Exercise » Of the lines below, copy those that hold the word "wrap".

Saved data entries:

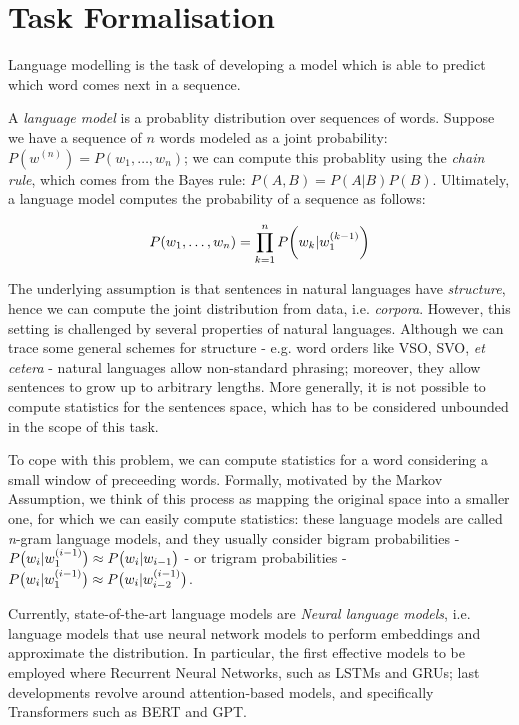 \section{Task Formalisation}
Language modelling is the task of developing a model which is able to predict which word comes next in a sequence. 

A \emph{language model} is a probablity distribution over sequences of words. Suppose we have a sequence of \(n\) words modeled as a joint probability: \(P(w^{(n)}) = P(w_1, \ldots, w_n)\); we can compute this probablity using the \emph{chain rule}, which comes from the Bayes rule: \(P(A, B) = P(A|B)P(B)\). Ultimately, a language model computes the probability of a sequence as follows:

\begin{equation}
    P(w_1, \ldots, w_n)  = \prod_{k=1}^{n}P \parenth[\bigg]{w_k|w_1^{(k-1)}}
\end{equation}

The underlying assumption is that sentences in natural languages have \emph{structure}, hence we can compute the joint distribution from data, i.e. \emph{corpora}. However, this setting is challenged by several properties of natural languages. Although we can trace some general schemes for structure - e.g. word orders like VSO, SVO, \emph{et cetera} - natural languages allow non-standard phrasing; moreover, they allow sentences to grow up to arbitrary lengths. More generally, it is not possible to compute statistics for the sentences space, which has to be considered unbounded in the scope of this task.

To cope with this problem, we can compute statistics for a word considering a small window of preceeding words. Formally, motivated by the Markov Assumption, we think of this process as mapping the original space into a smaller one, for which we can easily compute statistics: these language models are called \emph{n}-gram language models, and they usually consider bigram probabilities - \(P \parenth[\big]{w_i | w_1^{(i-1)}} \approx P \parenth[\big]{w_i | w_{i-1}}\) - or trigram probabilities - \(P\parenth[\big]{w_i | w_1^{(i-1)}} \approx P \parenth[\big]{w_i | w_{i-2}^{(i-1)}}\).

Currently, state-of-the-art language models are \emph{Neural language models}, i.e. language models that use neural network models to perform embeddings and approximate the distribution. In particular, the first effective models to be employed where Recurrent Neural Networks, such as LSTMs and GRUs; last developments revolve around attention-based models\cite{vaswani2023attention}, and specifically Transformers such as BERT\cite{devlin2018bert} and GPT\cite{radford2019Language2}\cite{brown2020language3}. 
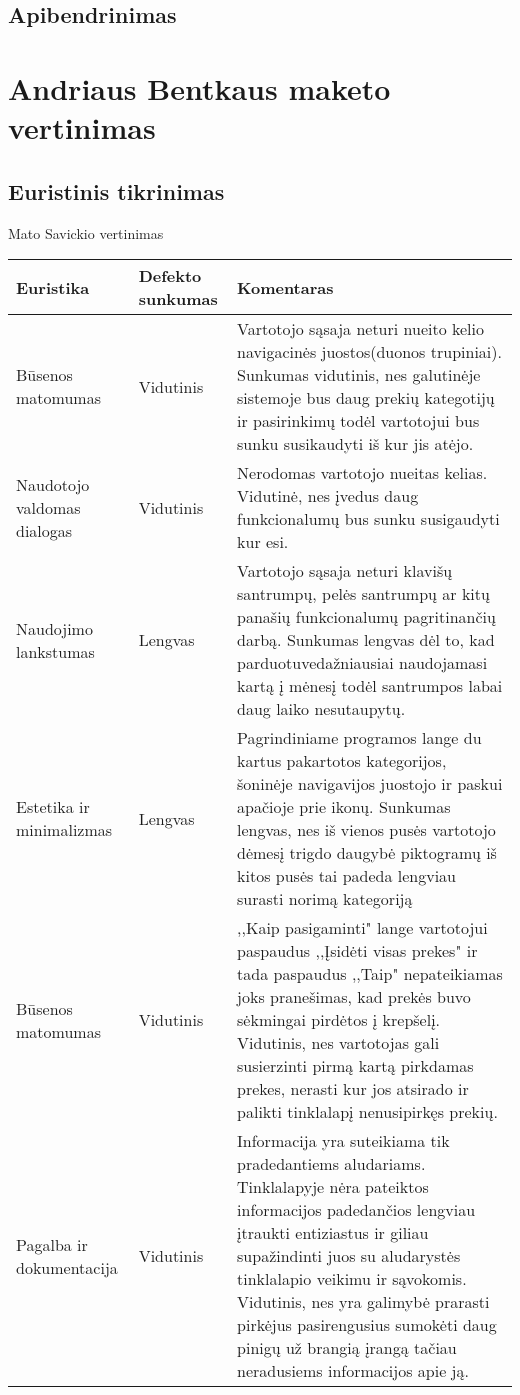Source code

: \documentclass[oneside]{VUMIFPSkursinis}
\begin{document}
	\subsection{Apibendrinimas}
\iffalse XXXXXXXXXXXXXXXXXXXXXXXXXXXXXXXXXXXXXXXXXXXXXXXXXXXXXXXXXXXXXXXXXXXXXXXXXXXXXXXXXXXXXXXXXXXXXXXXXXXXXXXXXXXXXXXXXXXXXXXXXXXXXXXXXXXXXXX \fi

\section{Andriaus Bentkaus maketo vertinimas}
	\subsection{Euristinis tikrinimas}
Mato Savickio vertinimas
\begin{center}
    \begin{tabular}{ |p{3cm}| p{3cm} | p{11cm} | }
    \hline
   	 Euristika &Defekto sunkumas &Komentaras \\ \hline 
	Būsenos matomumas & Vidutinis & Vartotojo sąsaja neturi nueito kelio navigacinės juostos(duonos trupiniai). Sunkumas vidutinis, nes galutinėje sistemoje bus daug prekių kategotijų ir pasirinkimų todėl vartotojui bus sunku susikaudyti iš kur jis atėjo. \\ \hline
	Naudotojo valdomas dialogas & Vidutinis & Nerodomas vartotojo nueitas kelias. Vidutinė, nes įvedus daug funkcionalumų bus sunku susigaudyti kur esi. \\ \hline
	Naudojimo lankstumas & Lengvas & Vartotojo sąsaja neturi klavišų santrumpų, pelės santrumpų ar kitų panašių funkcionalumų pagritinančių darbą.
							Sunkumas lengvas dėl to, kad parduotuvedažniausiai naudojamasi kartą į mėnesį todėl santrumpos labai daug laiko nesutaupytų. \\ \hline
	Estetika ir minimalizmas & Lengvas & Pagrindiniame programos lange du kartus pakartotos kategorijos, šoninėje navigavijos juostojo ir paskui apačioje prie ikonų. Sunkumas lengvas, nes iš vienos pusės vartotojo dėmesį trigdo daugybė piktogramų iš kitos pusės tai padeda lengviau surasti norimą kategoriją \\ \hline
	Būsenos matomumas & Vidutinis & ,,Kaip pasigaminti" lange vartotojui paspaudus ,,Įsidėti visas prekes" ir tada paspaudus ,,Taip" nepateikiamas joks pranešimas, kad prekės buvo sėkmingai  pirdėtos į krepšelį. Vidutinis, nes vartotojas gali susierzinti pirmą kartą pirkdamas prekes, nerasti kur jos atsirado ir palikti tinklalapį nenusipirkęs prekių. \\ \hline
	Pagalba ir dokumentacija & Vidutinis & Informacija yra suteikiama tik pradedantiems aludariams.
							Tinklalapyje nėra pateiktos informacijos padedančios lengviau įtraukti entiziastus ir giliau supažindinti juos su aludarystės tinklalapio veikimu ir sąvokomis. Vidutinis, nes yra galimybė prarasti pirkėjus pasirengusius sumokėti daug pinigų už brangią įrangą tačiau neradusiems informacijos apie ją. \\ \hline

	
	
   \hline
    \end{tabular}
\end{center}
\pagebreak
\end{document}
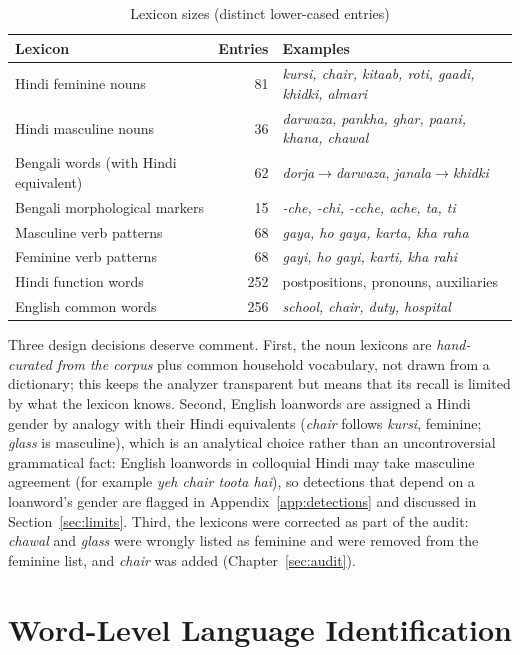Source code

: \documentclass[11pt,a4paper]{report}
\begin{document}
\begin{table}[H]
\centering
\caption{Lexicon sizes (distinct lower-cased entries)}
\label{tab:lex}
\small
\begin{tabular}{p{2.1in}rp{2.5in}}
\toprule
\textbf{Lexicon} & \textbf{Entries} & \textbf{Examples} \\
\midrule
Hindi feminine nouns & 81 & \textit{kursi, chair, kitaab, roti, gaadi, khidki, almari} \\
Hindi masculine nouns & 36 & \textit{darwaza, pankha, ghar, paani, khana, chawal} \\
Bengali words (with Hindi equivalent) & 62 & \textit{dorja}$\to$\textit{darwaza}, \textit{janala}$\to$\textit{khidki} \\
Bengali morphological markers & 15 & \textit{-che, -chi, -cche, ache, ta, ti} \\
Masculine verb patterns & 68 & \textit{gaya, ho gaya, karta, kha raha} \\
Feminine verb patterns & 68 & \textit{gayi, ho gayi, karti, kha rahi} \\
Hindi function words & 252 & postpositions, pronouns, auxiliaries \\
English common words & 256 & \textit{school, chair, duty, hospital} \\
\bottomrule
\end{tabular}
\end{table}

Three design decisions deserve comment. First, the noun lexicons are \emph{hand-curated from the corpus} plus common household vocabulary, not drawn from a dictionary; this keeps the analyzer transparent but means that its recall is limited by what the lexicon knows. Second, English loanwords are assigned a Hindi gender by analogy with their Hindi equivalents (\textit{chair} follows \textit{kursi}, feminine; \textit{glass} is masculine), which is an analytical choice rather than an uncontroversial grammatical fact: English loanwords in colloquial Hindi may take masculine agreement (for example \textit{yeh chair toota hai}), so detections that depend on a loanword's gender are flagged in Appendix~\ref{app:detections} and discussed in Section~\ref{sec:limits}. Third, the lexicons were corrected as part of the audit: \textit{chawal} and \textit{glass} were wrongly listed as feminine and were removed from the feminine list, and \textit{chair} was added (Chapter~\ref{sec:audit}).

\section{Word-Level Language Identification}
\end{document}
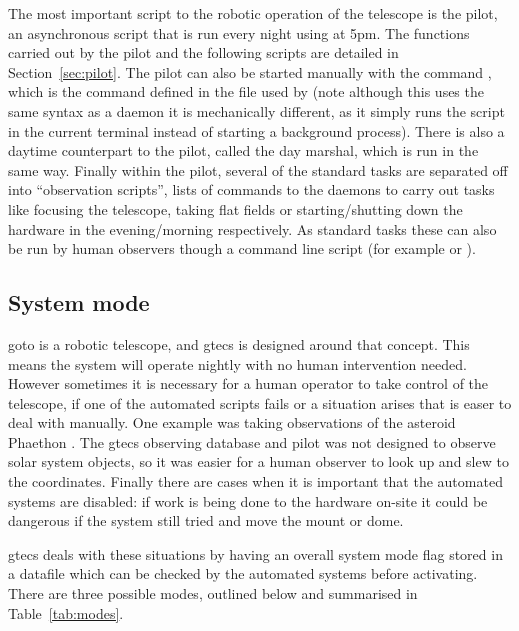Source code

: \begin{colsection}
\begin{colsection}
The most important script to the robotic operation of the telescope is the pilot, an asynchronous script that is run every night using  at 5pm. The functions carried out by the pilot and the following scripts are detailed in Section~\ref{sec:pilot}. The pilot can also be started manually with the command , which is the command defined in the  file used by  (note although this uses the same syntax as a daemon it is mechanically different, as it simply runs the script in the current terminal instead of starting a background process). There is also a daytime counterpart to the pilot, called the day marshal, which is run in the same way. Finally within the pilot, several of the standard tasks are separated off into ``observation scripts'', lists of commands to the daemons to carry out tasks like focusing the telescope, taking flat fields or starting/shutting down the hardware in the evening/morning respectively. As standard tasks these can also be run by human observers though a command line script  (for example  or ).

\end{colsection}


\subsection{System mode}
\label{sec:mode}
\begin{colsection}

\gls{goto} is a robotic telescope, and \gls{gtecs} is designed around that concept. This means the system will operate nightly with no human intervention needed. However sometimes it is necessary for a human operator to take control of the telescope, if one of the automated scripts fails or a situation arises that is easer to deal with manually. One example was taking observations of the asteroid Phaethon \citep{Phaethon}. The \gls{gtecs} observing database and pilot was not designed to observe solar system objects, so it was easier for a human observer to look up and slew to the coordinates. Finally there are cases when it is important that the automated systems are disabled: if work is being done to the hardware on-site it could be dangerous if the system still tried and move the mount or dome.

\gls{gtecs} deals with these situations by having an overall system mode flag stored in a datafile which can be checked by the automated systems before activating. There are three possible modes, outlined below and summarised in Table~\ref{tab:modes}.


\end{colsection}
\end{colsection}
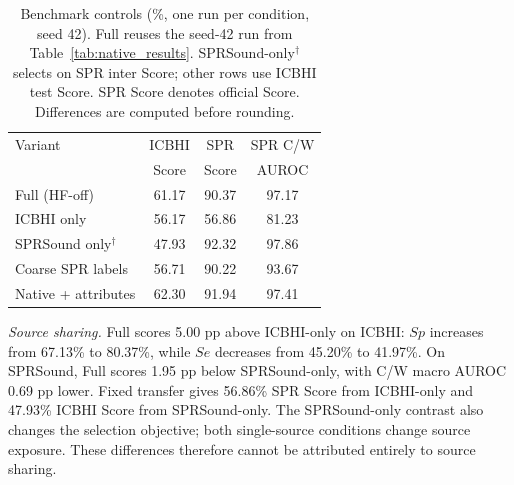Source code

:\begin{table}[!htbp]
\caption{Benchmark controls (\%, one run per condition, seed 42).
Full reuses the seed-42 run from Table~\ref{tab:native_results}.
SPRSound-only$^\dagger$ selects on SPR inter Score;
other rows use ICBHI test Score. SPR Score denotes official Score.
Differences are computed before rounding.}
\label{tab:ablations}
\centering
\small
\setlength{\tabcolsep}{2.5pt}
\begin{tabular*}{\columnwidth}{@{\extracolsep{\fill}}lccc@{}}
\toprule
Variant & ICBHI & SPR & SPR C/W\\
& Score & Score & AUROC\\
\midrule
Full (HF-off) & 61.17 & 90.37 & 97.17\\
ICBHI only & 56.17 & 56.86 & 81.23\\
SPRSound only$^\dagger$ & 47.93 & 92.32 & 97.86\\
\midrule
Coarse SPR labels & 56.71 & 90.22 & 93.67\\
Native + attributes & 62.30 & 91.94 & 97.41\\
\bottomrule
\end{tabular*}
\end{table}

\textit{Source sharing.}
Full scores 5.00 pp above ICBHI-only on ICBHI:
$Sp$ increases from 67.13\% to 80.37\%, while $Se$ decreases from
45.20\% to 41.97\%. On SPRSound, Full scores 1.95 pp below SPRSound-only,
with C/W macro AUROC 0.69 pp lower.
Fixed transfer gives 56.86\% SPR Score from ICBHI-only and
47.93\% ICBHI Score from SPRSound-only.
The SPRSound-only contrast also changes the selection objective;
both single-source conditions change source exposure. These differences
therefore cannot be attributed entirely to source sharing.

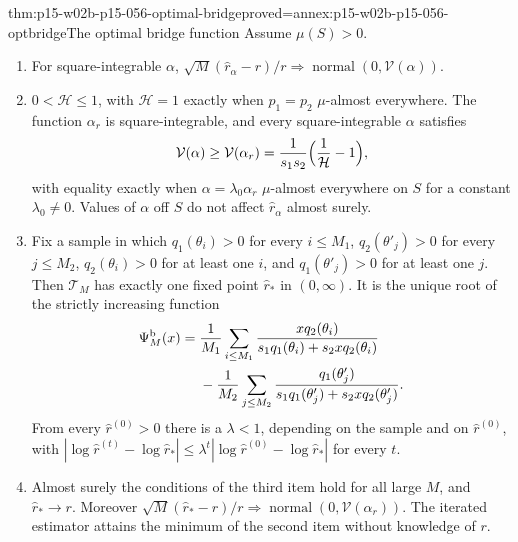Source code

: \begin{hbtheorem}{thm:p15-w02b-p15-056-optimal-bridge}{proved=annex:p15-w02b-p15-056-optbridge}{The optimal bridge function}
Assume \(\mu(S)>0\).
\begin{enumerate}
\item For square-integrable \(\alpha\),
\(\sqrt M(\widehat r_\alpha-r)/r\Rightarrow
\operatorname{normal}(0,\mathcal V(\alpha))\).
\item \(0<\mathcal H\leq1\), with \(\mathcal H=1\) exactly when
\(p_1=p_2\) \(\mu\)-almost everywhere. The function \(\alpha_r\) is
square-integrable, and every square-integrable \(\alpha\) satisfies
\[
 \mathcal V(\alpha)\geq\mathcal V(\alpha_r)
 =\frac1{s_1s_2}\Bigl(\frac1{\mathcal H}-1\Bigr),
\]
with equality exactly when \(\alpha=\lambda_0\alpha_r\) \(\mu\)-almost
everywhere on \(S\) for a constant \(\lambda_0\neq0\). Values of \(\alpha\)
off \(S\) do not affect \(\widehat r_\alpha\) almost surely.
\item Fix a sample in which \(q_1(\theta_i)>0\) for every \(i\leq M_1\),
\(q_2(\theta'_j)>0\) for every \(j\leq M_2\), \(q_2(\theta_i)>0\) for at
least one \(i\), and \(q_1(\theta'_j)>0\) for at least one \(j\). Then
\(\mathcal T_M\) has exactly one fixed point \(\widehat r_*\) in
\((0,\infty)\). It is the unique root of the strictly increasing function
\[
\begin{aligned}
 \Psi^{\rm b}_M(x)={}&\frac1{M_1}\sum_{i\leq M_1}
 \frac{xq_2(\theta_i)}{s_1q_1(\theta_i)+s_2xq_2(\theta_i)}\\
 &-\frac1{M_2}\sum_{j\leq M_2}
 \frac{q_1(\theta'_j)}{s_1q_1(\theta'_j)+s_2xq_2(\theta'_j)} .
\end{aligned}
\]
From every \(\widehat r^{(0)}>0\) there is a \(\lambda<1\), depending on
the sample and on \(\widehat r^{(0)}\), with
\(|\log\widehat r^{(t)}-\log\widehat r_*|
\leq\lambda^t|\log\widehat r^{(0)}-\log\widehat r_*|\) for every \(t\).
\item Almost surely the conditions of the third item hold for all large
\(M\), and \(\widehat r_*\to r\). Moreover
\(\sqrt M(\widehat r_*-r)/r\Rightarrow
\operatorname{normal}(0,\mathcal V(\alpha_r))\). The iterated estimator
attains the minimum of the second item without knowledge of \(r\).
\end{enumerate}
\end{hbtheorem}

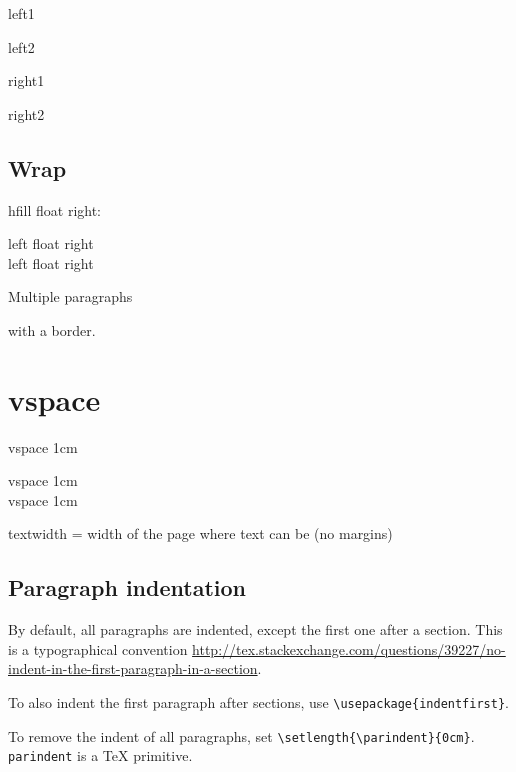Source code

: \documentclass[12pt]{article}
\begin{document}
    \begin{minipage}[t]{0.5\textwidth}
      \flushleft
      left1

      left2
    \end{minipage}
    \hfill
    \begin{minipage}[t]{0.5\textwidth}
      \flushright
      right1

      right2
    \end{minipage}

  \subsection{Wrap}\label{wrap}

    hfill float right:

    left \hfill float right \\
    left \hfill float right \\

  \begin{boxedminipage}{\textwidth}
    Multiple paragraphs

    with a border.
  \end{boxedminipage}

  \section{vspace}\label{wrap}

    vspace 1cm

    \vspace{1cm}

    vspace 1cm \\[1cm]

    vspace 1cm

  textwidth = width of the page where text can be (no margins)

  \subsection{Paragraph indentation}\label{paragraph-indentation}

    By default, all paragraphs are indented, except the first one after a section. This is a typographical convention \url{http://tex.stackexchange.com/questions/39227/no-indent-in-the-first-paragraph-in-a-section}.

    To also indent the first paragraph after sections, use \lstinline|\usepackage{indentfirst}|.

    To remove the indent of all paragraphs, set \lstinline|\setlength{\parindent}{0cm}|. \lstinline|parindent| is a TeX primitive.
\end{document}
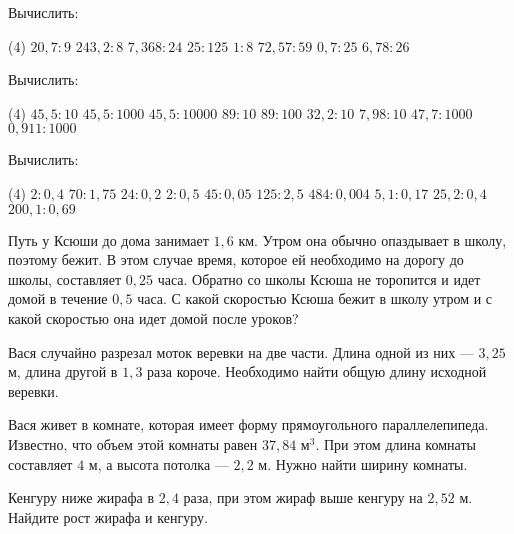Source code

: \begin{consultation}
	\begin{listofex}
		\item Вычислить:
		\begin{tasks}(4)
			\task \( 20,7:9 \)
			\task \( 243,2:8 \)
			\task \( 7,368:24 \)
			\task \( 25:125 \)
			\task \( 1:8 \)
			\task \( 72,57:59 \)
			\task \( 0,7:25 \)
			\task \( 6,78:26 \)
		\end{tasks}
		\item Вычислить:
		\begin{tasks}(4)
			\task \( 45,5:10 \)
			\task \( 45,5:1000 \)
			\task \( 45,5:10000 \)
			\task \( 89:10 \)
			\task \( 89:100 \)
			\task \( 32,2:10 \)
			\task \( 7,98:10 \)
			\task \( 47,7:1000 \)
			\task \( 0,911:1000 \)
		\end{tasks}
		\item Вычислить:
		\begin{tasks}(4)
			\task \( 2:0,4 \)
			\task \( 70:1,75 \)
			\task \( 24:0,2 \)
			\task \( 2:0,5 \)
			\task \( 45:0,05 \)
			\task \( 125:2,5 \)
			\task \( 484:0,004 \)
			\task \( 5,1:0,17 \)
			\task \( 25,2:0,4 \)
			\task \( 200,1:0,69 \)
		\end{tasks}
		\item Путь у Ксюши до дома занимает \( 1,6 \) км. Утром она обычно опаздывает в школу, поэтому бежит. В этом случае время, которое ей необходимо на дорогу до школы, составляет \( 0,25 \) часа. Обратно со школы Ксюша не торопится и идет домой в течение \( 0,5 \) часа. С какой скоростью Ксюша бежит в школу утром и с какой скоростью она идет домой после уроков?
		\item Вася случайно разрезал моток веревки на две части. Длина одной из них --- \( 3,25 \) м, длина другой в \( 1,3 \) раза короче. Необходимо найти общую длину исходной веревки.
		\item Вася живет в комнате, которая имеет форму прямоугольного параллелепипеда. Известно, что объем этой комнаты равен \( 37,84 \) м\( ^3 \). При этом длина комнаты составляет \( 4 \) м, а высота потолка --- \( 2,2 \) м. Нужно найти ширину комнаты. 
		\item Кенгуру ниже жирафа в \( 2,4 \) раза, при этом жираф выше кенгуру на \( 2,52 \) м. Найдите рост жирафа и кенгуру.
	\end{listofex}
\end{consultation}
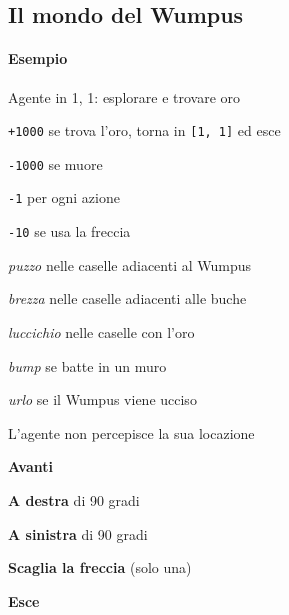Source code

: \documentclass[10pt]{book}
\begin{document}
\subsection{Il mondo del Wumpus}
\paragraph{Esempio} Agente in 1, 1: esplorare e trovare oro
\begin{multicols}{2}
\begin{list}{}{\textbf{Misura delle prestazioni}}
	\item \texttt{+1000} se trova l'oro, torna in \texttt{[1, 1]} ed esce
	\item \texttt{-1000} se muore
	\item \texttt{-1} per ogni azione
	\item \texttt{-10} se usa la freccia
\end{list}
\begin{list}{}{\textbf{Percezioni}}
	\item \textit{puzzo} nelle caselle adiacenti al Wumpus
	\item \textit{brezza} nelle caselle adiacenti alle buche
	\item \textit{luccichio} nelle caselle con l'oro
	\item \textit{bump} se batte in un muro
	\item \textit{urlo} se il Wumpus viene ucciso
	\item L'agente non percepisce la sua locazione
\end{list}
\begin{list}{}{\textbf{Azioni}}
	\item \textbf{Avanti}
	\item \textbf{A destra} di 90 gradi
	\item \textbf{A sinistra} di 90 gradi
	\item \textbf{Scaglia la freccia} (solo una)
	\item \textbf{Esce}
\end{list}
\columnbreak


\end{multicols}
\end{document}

Result »
  \subsection{Wrap}\label{wrap}
  \section{vspace}\label{wrap}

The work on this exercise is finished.